7th Sunday in Ordinary Time C
So how do you love your enemy? Well first you have to define the terms. Love in “Love your enemies” is clearly a verb. You won’t get noun love with your enemies – that sense of comfort, trust and delight we have with our loved ones. Our enemies are not going to suddenly appear on our Christmas cards. [Here are the kids, the dogs, and my greatest enemy.] I believe what Jesus is calling us to is to apply the principles we use in loving one another even to our enemy. A good, classical definition of love is to “will and do good for someone.” Love is s decision. It is what we do every day. It is what we decide to do after our parents have been completely unreasonable; when someone is aloof and distant. We renew our decision to love.
Fascinatingly, we kind of do the same thing when we hate our enemy. We make a decision. We draw a circle of all those things that we treasure in relationships – peace, harmony and hope and keep our enemy on the outside and decide they are unworthy of any of this from us. Indeed, to hate is as intentional decision as to love. Hatred and love are not the opposite ends of a line, but they are part of a circle that begins with love and comes around again to hate. And that which joins them together is intentionality and intimacy.
The first step in loving your enemy is to admit they are a real person. When you fall in love there is often a period of infatuation, when we idealize our vision of that person. Then we might date them, get to know them, marry them and we no longer have that perfect idea. And that is better because we end up of loving a real person. When we hate our enemy, we choose something not real. We objectify them and make our enemy not a “he” or a “she” but an “it.” Even our language betrays this when we say that person is a “monster” or someone is “nothing to me.” We have given ourselves permission to not treat them as we would other human beings. We no longer owe them our respect and their dignity. But there is a flaw in the plan. That is not how God sees them. Yes, even our enemies are loved and created by God who looks over them and cares for their welfare. And it is our duty and privilege to see them the same way even if it cracks our hostility.
The second key is context. Everyone has a story. For our loved ones those stories are precious to us; we honor them. We know their stories so well that we make excuse for the ones we love. “You gotta understand:” it is because of where they come from or what happened earlier. But we deny a narrative to our enemies. We invent a caricature of them that boils down to the way they hurt us. A moment frozen in time and in our mind. But we would never want to be remembered for only our worst action or our worst thought. Our enemies have a story, something that pushed them in a direction. We will likely discover their offense comes from a place of pain or loss. We know this, for when we hurt others it comes from our pain and our loss. If we allow our enemies to have a story, it will not justify their actions, but we can begin to understand them. Then something new happens – sympathy. I will prove it to you. If you are thinking of someone right now, would you rather be them? I thought not. And suddenly, our enemy, who was nothing but a red hot blur to us, takes on a face, a reality, a life.
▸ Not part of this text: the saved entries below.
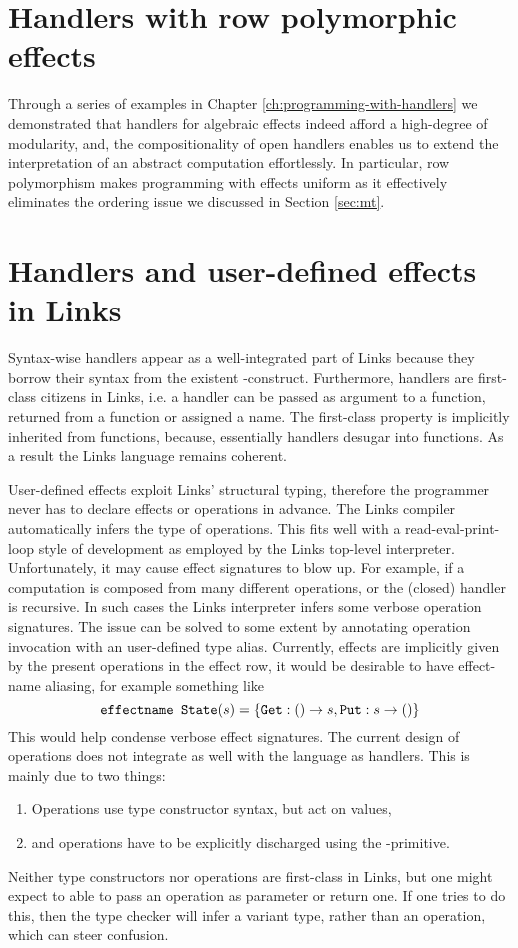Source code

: \section{Handlers with row polymorphic effects}\label{sec:eval-abs}
Through a series of examples in Chapter \ref{ch:programming-with-handlers} we demonstrated that handlers for algebraic effects indeed afford a high-degree of modularity, and, the compositionality of open handlers enables us to extend the interpretation of an abstract computation effortlessly. In particular, row polymorphism makes programming with effects uniform as it effectively eliminates the ordering issue we discussed in Section \ref{sec:mt}.

\section{Handlers and user-defined effects in Links}
Syntax-wise handlers appear as a well-integrated part of Links because they borrow their syntax from the existent -construct.
Furthermore, handlers are first-class citizens in Links, i.e. a handler can be passed as argument to a function, returned from a function or assigned a name. The first-class property is implicitly inherited from functions, because, essentially handlers desugar into functions.
As a result the Links language remains coherent.

User-defined effects exploit Links' structural typing, therefore the programmer never has to declare effects or operations in advance. The Links compiler automatically infers the type of operations. This fits well with a read-eval-print-loop style of development as employed by the Links top-level interpreter. Unfortunately, it may cause effect signatures to blow up. For example, if a computation is composed from many different operations, or the (closed) handler is recursive. In such cases the Links interpreter infers some verbose operation signatures. The issue can be solved to some extent by annotating operation invocation with an user-defined type alias. Currently, effects are implicitly given by the present operations in the effect row, it would be desirable to have effect-name aliasing, for example something like
\[ \texttt{effectname State}(s) = \{\texttt{Get}: () \to s, \texttt{Put}: s \to ()\} \]
This would help condense verbose effect signatures. The current design of operations does not integrate as well with the language as handlers. This is mainly due to two things:
\begin{enumerate}
  \item Operations use type constructor syntax, but act on values,
  \item and operations have to be explicitly discharged using the -primitive.
\end{enumerate}
Neither type constructors nor operations are first-class in Links, but one might expect to able to pass an operation as parameter or return one. If one tries to do this, then the type checker will infer a variant type, rather than an operation, which can steer confusion.

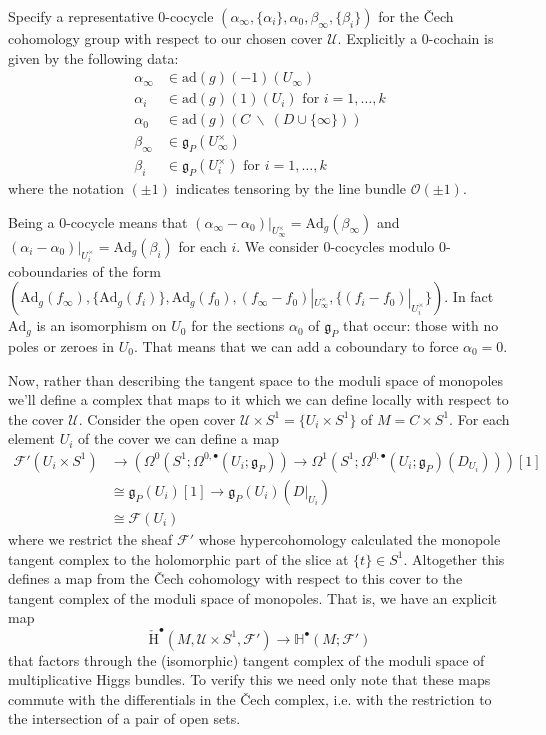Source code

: \documentclass[11pt, oneside, reqno]{amsart}
\theoremstyle{definition} \newtheorem{definition}{Definition}[section]
\theoremstyle{definition} \newtheorem{remark}[definition]{Remark}
\theoremstyle{definition} \newtheorem{remarks}[definition]{Remarks}
\theoremstyle{definition} \newtheorem{question}[definition]{Question}
\theoremstyle{definition} \newtheorem*{note}{Note}
\theoremstyle{definition} \newtheorem{example}[definition]{Example}
\theoremstyle{definition} \newtheorem{examples}[definition]{Examples}
\renewcommand{\gg}{\mathfrak{g}}
\newcommand{\bb}[1]{\mathbb{#1}}
\newcommand{\mr}[1]{\mathrm{#1}}
\newcommand{\mc}[1]{\mathcal{#1}}
\newcommand{\bs}{\ \backslash \ }
\newcommand{\OO}{\mathcal{O}}
\newcommand{\iso}{\cong}
\newcommand{\ad}{\mr{ad}}
\begin{document}
Specify a representative 0-cocycle $(\alpha_\infty, \{\alpha_i\}, \alpha_0, \beta_\infty, \{\beta_i\})$ for the \v Cech cohomology group with respect to our chosen cover $\mc U$.  Explicitly a 0-cochain is given by the following data:
\begin{align*}
 \alpha_\infty &\in \ad(g)(-1)(U_\infty) \\
 \alpha_i &\in \ad(g)(1)(U_i) \text{ for } i = 1,\ldots,k \\
 \alpha_0 &\in \ad(g)(C \bs (D \cup \{\infty\})) \\
 \beta_\infty &\in \gg_P(U^\times_\infty) \\
 \beta_i &\in \gg_P(U^\times_i) \text{ for } i=1,\ldots,k
\end{align*}
where the notation $(\pm 1)$ indicates tensoring by the line bundle $\OO(\pm 1)$.

Being a 0-cocycle means that $(\alpha_\infty - \alpha_0)|_{U^\times_\infty} = \mr{Ad}_g(\beta_\infty)$ and $(\alpha_i - \alpha_0)|_{U^\times_i} = \mr{Ad}_g(\beta_i)$ for each $i$.  We consider 0-cocycles modulo 0-coboundaries of the form $(\mr{Ad}_g(f_\infty), \{\mr{Ad}_g(f_i)\}, \mr{Ad}_g(f_0), (f_\infty -  f_0)|_{U_\infty^\times}, \{(f_i - f_0)|_{U_i^\times}\})$.  In fact $\mr{Ad}_g$ is an isomorphism on $U_0$ for the sections $\alpha_0$ of $\gg_P$ that occur: those with no poles or zeroes in $U_0$.  That means that we can add a coboundary to force $\alpha_0=0$. 

Now, rather than describing the tangent space to the moduli space of monopoles we'll define a complex that maps to it which we can define locally with respect to the cover $\mc U$.  Consider the open cover $\mc U \times S^1 = \{U_i \times S^1\}$ of $M = C \times S^1$.  For each element $U_i$ of the cover we can define a map
\begin{align*}
\mc F'(U_i \times S^1) &\to (\Omega^0(S^1; \Omega^{0,\bullet}(U_i; \gg_P)) \to \Omega^1(S^1; \Omega^{0,\bullet}(U_i; \gg_P)(D_{U_i})))[1] \\ 
&\iso \gg_P(U_i)[1] \to \gg_P(U_i)(D|_{U_i}) \\
&\iso \mc F(U_i)
\end{align*}
where we restrict the sheaf $\mc F'$ whose hypercohomology calculated the monopole tangent complex to the holomorphic part of the slice at $\{t\} \in S^1$.  Altogether this defines a map from the \v Cech cohomology with respect to this cover to the tangent complex of the moduli space of monopoles.  That is, we have an explicit map
\[{\mr {\check H}}^\bullet(M, \mc U \times S^1, \mc F') \to \bb H^\bullet(M; \mc F')\]
that factors through the (isomorphic) tangent complex of the moduli space of multiplicative Higgs bundles.  To verify this we need only note that these maps commute with the differentials in the \v Cech complex, i.e. with the restriction to the intersection of a pair of open sets. 
\end{document}
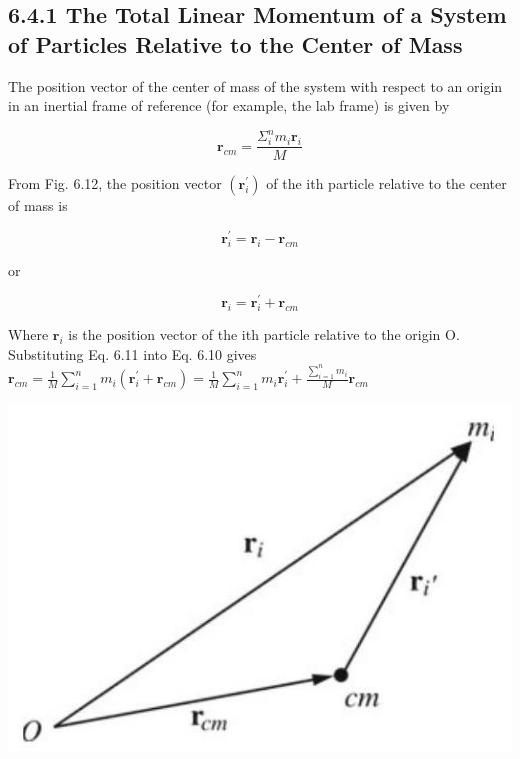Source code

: \documentclass[10pt]{article}
\begin{document}
\subsection*{6.4.1 The Total Linear Momentum of a System of Particles Relative to the Center of Mass}
The position vector of the center of mass of the system with respect to an origin in an inertial frame of reference (for example, the lab frame) is given by


\begin{equation*}
\mathbf{r}_{c m}=\frac{\Sigma_{i}^{n} m_{i} \mathbf{r}_{i}}{M} \tag{6.10}
\end{equation*}


From Fig. 6.12, the position vector $\left(\mathbf{r}_{i}^{\prime}\right)$ of the ith particle relative to the center of mass is

$$
\mathbf{r}_{i}^{\prime}=\mathbf{r}_{i}-\mathbf{r}_{c m}
$$

or


\begin{equation*}
\mathbf{r}_{i}=\mathbf{r}_{i}^{\prime}+\mathbf{r}_{c m} \tag{6.11}
\end{equation*}


Where $\mathbf{r}_{i}$ is the position vector of the ith particle relative to the origin O. Substituting Eq. 6.11 into Eq. 6.10 gives\\
$\mathbf{r}_{c m}=\frac{1}{M} \sum_{i=1}^{n} m_{i}\left(\mathbf{r}_{i}^{\prime}+\mathbf{r}_{c m}\right)=\frac{1}{M} \sum_{i=1}^{n} m_{i} \mathbf{r}_{i}^{\prime}+\frac{\sum_{i=1}^{n} m_{i}}{M} \mathbf{r}_{c m}$

\begin{center}
\includegraphics[max width=\textwidth]{2024_09_13_db1f357d2aad0a03eb2eg-104}
\end{center}
\end{document}
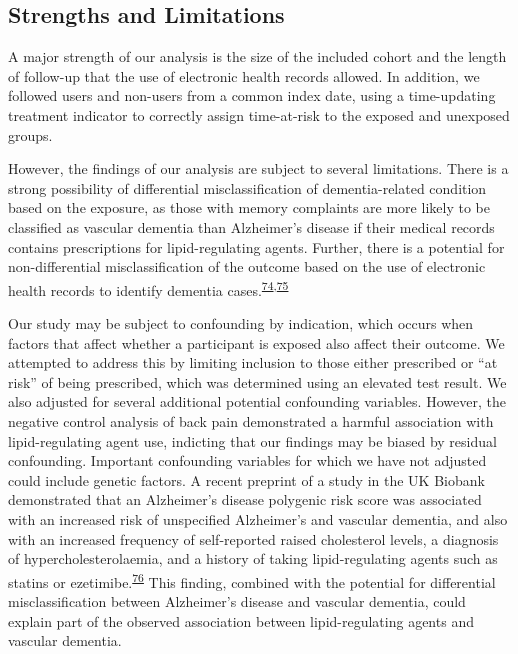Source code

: \documentclass[a4paper, twoside]{templates/ociamthesis}
\begin{document}
\hypertarget{strengths-and-limitations}{%
\subsection{Strengths and Limitations}\label{strengths-and-limitations}}

A major strength of our analysis is the size of the included cohort and the length of follow-up that the use of electronic health records allowed. In addition, we followed users and non-users from a common index date, using a time-updating treatment indicator to correctly assign time-at-risk to the exposed and unexposed groups.

However, the findings of our analysis are subject to several limitations. There is a strong possibility of differential misclassification of dementia-related condition based on the exposure, as those with memory complaints are more likely to be classified as vascular dementia than Alzheimer's disease if their medical records contains prescriptions for lipid-regulating agents. Further, there is a potential for non-differential misclassification of the outcome based on the use of electronic health records to identify dementia cases.\textsuperscript{\protect\hyperlink{ref-wilkinson2018}{74},\protect\hyperlink{ref-mcguinness2019b}{75}}

Our study may be subject to confounding by indication, which occurs when factors that affect whether a participant is exposed also affect their outcome. We attempted to address this by limiting inclusion to those either prescribed or ``at risk'' of being prescribed, which was determined using an elevated test result. We also adjusted for several additional potential confounding variables. However, the negative control analysis of back pain demonstrated a harmful association with lipid-regulating agent use, indicting that our findings may be biased by residual confounding. Important confounding variables for which we have not adjusted could include genetic factors. A recent preprint of a study in the UK Biobank demonstrated that an Alzheimer's disease polygenic risk score was associated with an increased risk of unspecified Alzheimer's and vascular dementia, and also with an increased frequency of self-reported raised cholesterol levels, a diagnosis of hypercholesterolaemia, and a history of taking lipid-regulating agents such as statins or ezetimibe.\textsuperscript{\protect\hyperlink{ref-korologou-linden2020}{76}} This finding, combined with the potential for differential misclassification between Alzheimer's disease and vascular dementia, could explain part of the observed association between lipid-regulating agents and vascular dementia.
\end{document}
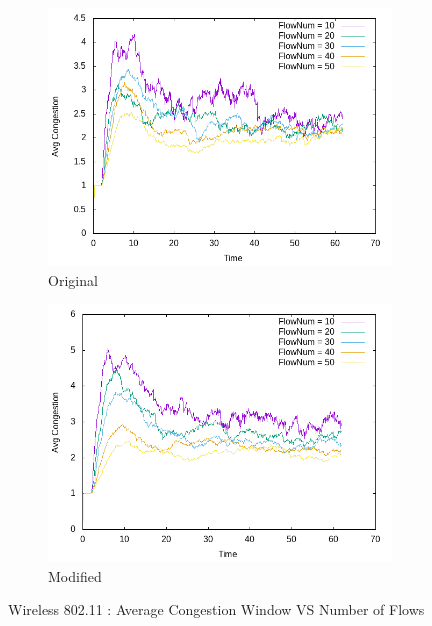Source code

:     \begin{figure}[!h] 
    	\centering
    	
    	\begin{subfigure}{0.9\textwidth} %
    		\includegraphics[width=.98\textwidth]{Pictures/Wireless802.11Mobile/Original/Avg_CongestionVSFlowNum.png}
    		 \caption{Original} %
    	\end{subfigure}
    	
    	\vspace{1em} %
    	
    	\begin{subfigure}{0.9\textwidth} %
    		\includegraphics[width=.98\textwidth]{Pictures/Wireless802.11Mobile/Modified/Avg_CongestionVSFlowNum.png}
    		 \caption{ Modified} %
    	\end{subfigure}
    	
    	 \caption{Wireless 802.11 : Average Congestion Window VS Number of Flows} %
    \end{figure}
    
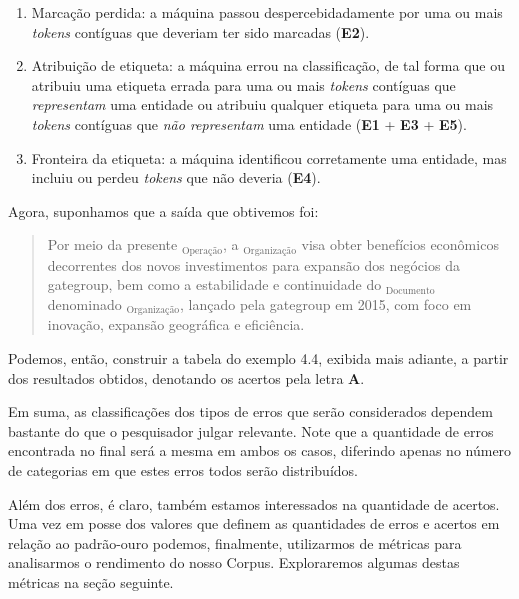 \documentclass[11pt]{report}
\begin{document}
\begin{enumerate}[label=\textbf{e\arabic*.}]
  \item Marcação perdida: a máquina passou despercebidadamente por uma ou mais \textit{tokens} contíguas que deveriam ter sido marcadas (\textbf{E2}).
  \item Atribuição de etiqueta: a máquina errou na classificação, de tal forma que ou atribuiu uma etiqueta errada  para uma ou mais \textit{tokens}
  contíguas que \textit{representam} uma entidade ou atribuiu qualquer etiqueta para uma ou mais \textit{tokens} contíguas que \textit{não representam} uma entidade
  (\textbf{E1} + \textbf{E3} + \textbf{E5}).
  \item Fronteira da etiqueta: a máquina identificou corretamente uma entidade, mas incluiu ou perdeu \textit{tokens} que não deveria (\textbf{E4}).
\end{enumerate}

Agora, suponhamos que a saída que obtivemos foi:

\begin{quote}
  \begin{varwidth}{0.89\textwidth}
  Por meio da presente $_{\text{Operação}}$, a $_{\text{Organização}}$ visa obter benefícios econômicos decorrentes dos novos investimentos
  para expansão dos negócios da gategroup,
  bem como a  estabilidade e  continuidade do $_{\text{Documento}}$ denominado $_{\text{Organização}}$, lançado pela gategroup
  em 2015, com foco em inovação, expansão geográfica e eficiência.
  \end{varwidth}
\end{quote}

Podemos, então, construir a tabela do exemplo 4.4, exibida mais adiante, a partir dos resultados obtidos, denotando os acertos pela letra \textbf{A}.

Em suma, as classificações dos tipos de erros que
serão considerados dependem bastante do que o pesquisador julgar relevante. Note que a quantidade de erros encontrada no final será a mesma em ambos os casos,
diferindo apenas no número de categorias em que estes erros todos serão distribuídos.

Além dos erros, é claro, também estamos interessados na quantidade de acertos. Uma vez em posse dos valores que definem as quantidades de erros e acertos em relação
ao padrão-ouro podemos, finalmente, utilizarmos de métricas para analisarmos o rendimento do nosso Corpus. Exploraremos algumas destas métricas na seção seguinte.
\end{document}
Finally, we can take back our power when we love our enemy. We believe we were put on this planet to befriend and love; not to make enemies or hate. Yet, when we make the decision to hate our enemy, we choose to live the opposite of our purpose. We live beneath our promise. We give our enemy the power to make us less than we are. And it takes up energy and space in our minds and in our hearts for we do not casually hate and there are not casual enemies. They are deeply embedded in our marrow. But if we can find a way to compassion, mercy and hope for our enemies, if we can push to forgiveness one day, then we will be free from the burden of our hate; free to be who God created us to be.
Jesus did not just say “Love your enemies,” he actually loved them. When they came to arrest him and a disciple saw in one of the soldiers, the embodiment of all who were coming to crush Jesus and he cut off his ear. But Jesus saw the person, not the symbol and healed him. Women kept showing up who were to represent the enemy – a sinful woman, a woman caught in adultery, a woman at the well who had been married five times, but Jesus knew their stories and loved them for it. And when he was dying on the cross, he proclaimed, “Father, forgive them, they know not what they do,” turning an instrument of hate into the universal sign of love. We can turn the world upside down as well if we follow Jesus’ most challenging commandment and love our enemies.